Green Soaks Up Knowledge During Martinsville Truck Race
MARTINSVILLE, Va. – Despite a brake issue that hampered his qualifying effort at Martinsville Speedway, Clayton Green learned and moved forward Friday night in his second-ever NASCAR Craftsman Truck Series start.
Green had no stopping power in time trials, leaving him 35th on the 36-truck starting grid, but he was able to keep his No. 22 Royal Vista Inc. Ford F-150 clean throughout the Zip ‘Buy Now, Pay Later’ 200 at the .526-mile paper clip.
That lack of chaos allowed Green to quietly gain positions even while battling a tight handling condition in the first two stages. His Reaume Brothers Racing team, led by crew chief Pedro Lopez, worked on the truck at halfway and got the truck to turn better, letting Green make his way to 24th by the checkers.

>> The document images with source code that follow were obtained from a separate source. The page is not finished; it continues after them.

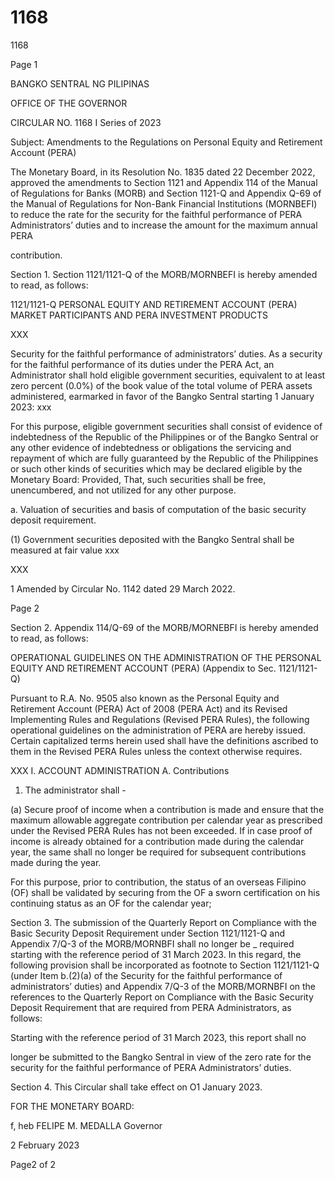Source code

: # 1168

1168

Page 1

BANGKO SENTRAL NG PILIPINAS

OFFICE OF THE GOVERNOR

CIRCULAR NO. 1168 I Series of 2023

Subject: Amendments to the Regulations on Personal Equity and Retirement Account (PERA)

The Monetary Board, in its Resolution No. 1835 dated 22 December 2022, approved the amendments to Section 1121 and Appendix 114 of the Manual of Regulations for Banks (MORB) and Section 1121-Q and Appendix Q-69 of the Manual of Regulations for Non-Bank Financial Institutions (MORNBEFI) to reduce the rate for the security for the faithful performance of PERA Administrators’ duties and to increase the amount for the maximum annual PERA

contribution.

Section 1. Section 1121/1121-Q of the MORB/MORNBEFI is hereby amended to read, as follows:

1121/1121-Q PERSONAL EQUITY AND RETIREMENT ACCOUNT (PERA) MARKET PARTICIPANTS AND PERA INVESTMENT PRODUCTS

XXX

Security for the faithful performance of administrators’ duties. As a security for the faithful performance of its duties under the PERA Act, an Administrator shall hold eligible government securities, equivalent to at least zero percent (0.0%) of the book value of the total volume of PERA assets administered, earmarked in favor of the Bangko Sentral starting 1 January 2023: xxx

For this purpose, eligible government securities shall consist of evidence of indebtedness of the Republic of the Philippines or of the Bangko Sentral or any other evidence of indebtedness or obligations the servicing and repayment of which are fully guaranteed by the Republic of the Philippines or such other kinds of securities which may be declared eligible by the Monetary Board: Provided, That, such securities shall be free, unencumbered, and not utilized for any other purpose.

a. Valuation of securities and basis of computation of the basic security deposit requirement.

(1) Government securities deposited with the Bangko Sentral shall be measured at fair value xxx

XXX

1 Amended by Circular No. 1142 dated 29 March 2022.

Page 2

Section 2. Appendix 114/Q-69 of the MORB/MORNEBFI is hereby amended to read, as follows:

OPERATIONAL GUIDELINES ON THE ADMINISTRATION OF THE PERSONAL EQUITY AND RETIREMENT ACCOUNT (PERA) (Appendix to Sec. 1121/1121-Q)

Pursuant to R.A. No. 9505 also known as the Personal Equity and Retirement Account (PERA) Act of 2008 (PERA Act) and its Revised Implementing Rules and Regulations (Revised PERA Rules), the following operational guidelines on the administration of PERA are hereby issued. Certain capitalized terms herein used shall have the definitions ascribed to them in the Revised PERA Rules unless the context otherwise requires.

XXX I. ACCOUNT ADMINISTRATION A. Contributions

1) The administrator shall -

(a) Secure proof of income when a contribution is made and ensure that the maximum allowable aggregate contribution per calendar year as prescribed under the Revised PERA Rules has not been exceeded. If in case proof of income is already obtained for a contribution made during the calendar year, the same shall no longer be required for subsequent contributions made during the year.

For this purpose, prior to contribution, the status of an overseas Filipino (OF) shall be validated by securing from the OF a sworn certification on his continuing status as an OF for the calendar year;

Section 3. The submission of the Quarterly Report on Compliance with the Basic Security Deposit Requirement under Section 1121/1121-Q and Appendix 7/Q-3 of the MORB/MORNBFI shall no longer be _ required starting with the reference period of 31 March 2023. In this regard, the following provision shall be incorporated as footnote to Section 1121/1121-Q (under Item b.(2)(a) of the Security for the faithful performance of administrators’ duties) and Appendix 7/Q-3 of the MORB/MORNBFI on the references to the Quarterly Report on Compliance with the Basic Security Deposit Requirement that are required from PERA Administrators, as follows:

Starting with the reference period of 31 March 2023, this report shall no

longer be submitted to the Bangko Sentral in view of the zero rate for the security for the faithful performance of PERA Administrators’ duties.

Section 4. This Circular shall take effect on O1 January 2023.

FOR THE MONETARY BOARD:

f, heb FELIPE M. MEDALLA Governor

2 February 2023

Page2 of 2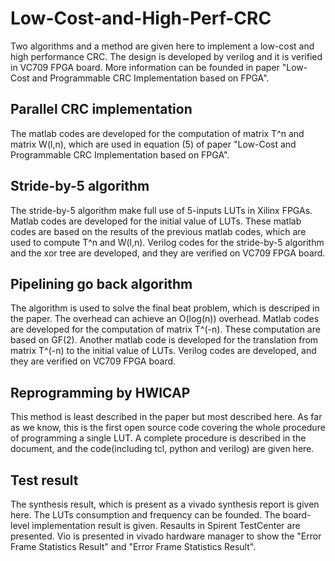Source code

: # Low-Cost-and-High-Perf-CRC

Two algorithms and a method are given here to implement a low-cost and high performance CRC. The design is developed by verilog and it is verified in VC709 FPGA board. More information can be founded in paper "Low-Cost and Programmable CRC Implementation based on FPGA".

## Parallel CRC implementation
The matlab codes are developed for the computation of matrix T^n and matrix W(l,n), which are used in equation (5) of paper "Low-Cost and Programmable CRC Implementation based on FPGA".

## Stride-by-5 algorithm
The stride-by-5 algorithm make full use of 5-inputs LUTs in Xilinx FPGAs. Matlab codes are developed for the initial value of LUTs. These matlab codes are based on the results of the previous matlab codes, which are used to compute T^n and W(l,n). Verilog codes for the stride-by-5 algorithm and the xor tree are developed, and they are verified on VC709 FPGA board.

## Pipelining go back algorithm
The algorithm is used to solve the final beat problem, which is descriped in the paper. The overhead can achieve an O(log(n)) overhead. Matlab codes are developed for the computation of matrix T^(-n). These computation are based on GF(2). Another matlab code is developed for the translation from matrix T^(-n) to the initial value of LUTs. Verilog codes are developed, and they are verified on VC709 FPGA board.

## Reprogramming by HWICAP
This method is least described in the paper but most described here. As far as we know, this is the
first open source code covering the whole procedure of programming a single LUT. A complete procedure is described in the document, and the code(including tcl, python and verilog) are given here.

## Test result
The synthesis result, which is present as a vivado synthesis report is given here. The LUTs consumption and frequency can be founded.
The board-level implementation result is given. Resaults in Spirent TestCenter are presented. Vio is presented in vivado hardware manager to show the "Error Frame Statistics Result" and "Error Frame Statistics Result".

The 27-year-old from Marble Falls, Texas, advanced the fifth-most positions of any driver in Friday’s race, with 11 spots gained over the course of the 200-lap race, and improved his career-best finish by 10 as well.

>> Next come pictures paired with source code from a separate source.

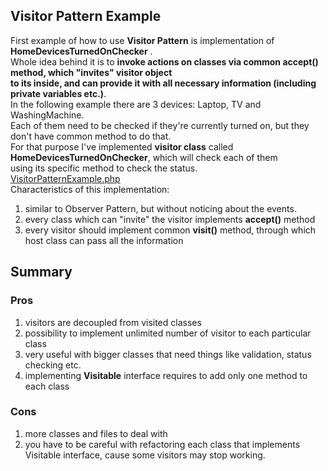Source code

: ## Visitor Pattern Example
First example of how to use **Visitor Pattern** is implementation of **HomeDevicesTurnedOnChecker** . <br />
Whole idea behind it is to **invoke actions on classes via common accept() method, which "invites" visitor object<br />
to its inside, and can provide it with all necessary information (including private variables etc.)**.<br />
In the following example there are 3 devices: Laptop, TV and WashingMachine. <br />
Each of them need to be checked if they're currently turned on, but they don't have common method to do that.<br />
For that purpose I've implemented **visitor class** called **HomeDevicesTurnedOnChecker**, which will check each of them <br />
using its specific method to check the status. <br />
[VisitorPatternExample.php](VisitorPatternExample.php)<br />
Characteristics of this implementation:
 1. similar to Observer Pattern, but without noticing about the events.
 2. every class which can "invite" the visitor implements **accept()** method
 3. every visitor should implement common **visit()** method, through which host class can pass all the information

## Summary
### Pros
 1. visitors are decoupled from visited classes
 2. possibility to implement unlimited number of visitor to each particular class
 3. very useful with bigger classes that need things like validation, status checking etc.
 4. implementing **Visitable** interface requires to add only one method to each class

### Cons
 1. more classes and files to deal with
 2. you have to be careful with refactoring each class that implements Visitable interface, cause some visitors may stop working.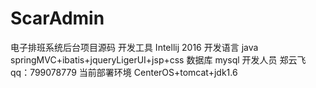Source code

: # ScarAdmin
电子排班系统后台项目源码
开发工具
Intellij 2016
开发语言
java
springMVC+ibatis+jqueryLigerUI+jsp+css
数据库
mysql
开发人员
郑云飞 qq：799078779
当前部署环境
CenterOS+tomcat+jdk1.6


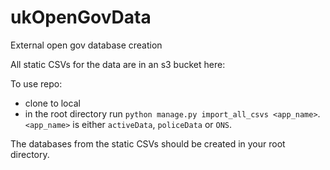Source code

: # ukOpenGovData
External open gov database creation

All static CSVs for the data are in an s3 bucket here:

To use repo: 
- clone to local
- in the root directory run `python manage.py import_all_csvs <app_name>`. `<app_name>` is either `activeData`, `policeData` or `ONS`.

The databases from the static CSVs should be created in your root directory.
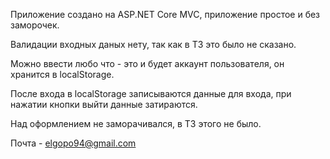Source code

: Приложение создано на ASP.NET Core MVC, приложение простое и без заморочек.

Валидации входных даных нету, так как в ТЗ это было не сказано.

Можно ввести любо что - это и будет аккаунт пользователя, он хранится в localStorage.

После входа в localStorage записываются данные для входа, при нажатии кнопки выйти данные затираются.

Над оформлением не заморачивался, в ТЗ этого не было.

Почта - elgopo94@gmail.com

“After losing brakes in qualifying and barely saving it enough for us to make the feature with a clean truck, we were breathing a sigh of relief just from that alone,” said Green after the race. “That put us in the back to start and we just had to work our way forward. Got tight early on in the race, got it fixed [in stage one] and then fixed it a little bit more. We actually made it just a little too free on the first change, but dialed it back and we had it pretty good on the long run [in the second half].
“From there, I was a bit held back in traffic for the rest of the race, but worked with what I had and just really focused on race craft and trying to get smoother while not affecting any of the frontrunners,” he added. “The finishing number might not show it as easily, but I felt like we got better throughout the night and really made some progress.”

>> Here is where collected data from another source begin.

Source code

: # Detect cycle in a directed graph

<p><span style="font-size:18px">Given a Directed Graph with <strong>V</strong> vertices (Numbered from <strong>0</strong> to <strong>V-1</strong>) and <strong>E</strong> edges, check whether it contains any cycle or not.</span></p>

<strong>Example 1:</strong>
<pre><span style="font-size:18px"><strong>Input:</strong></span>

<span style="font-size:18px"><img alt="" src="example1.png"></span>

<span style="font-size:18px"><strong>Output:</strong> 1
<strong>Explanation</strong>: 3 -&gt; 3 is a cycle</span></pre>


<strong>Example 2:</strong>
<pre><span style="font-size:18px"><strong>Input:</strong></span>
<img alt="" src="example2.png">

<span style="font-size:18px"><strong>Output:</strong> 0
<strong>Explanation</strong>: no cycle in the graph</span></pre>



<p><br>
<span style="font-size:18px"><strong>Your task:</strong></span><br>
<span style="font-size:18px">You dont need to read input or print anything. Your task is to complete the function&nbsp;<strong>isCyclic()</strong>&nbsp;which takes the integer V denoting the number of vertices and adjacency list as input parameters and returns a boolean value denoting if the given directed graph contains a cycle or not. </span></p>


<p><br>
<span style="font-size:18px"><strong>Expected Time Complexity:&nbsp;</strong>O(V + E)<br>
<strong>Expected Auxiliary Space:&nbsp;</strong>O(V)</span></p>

In an elimination race with championship hopefuls around him throughout the night, Green had to balance his own race with the goal of not being a factor in those fighting to make the Championship 4.
“I was trying to be respectful; anytime any playoff guys got around me, I let them go. I didn’t want to mess up their nights. I wasn’t going to play that stupid game with this being just my second race, you know?” he noted. “I felt like we did the best we could with that and maximized what was in our control.”
With his final Truck Series start of the year behind him, Green’s focus now shifts toward 2025 and putting together opportunities to return to the NASCAR national series level next season.
“I was just happy to learn a lot from this experience this weekend and, hopefully, I get another [Truck Series] opportunity and can come back and do even better,” he concluded.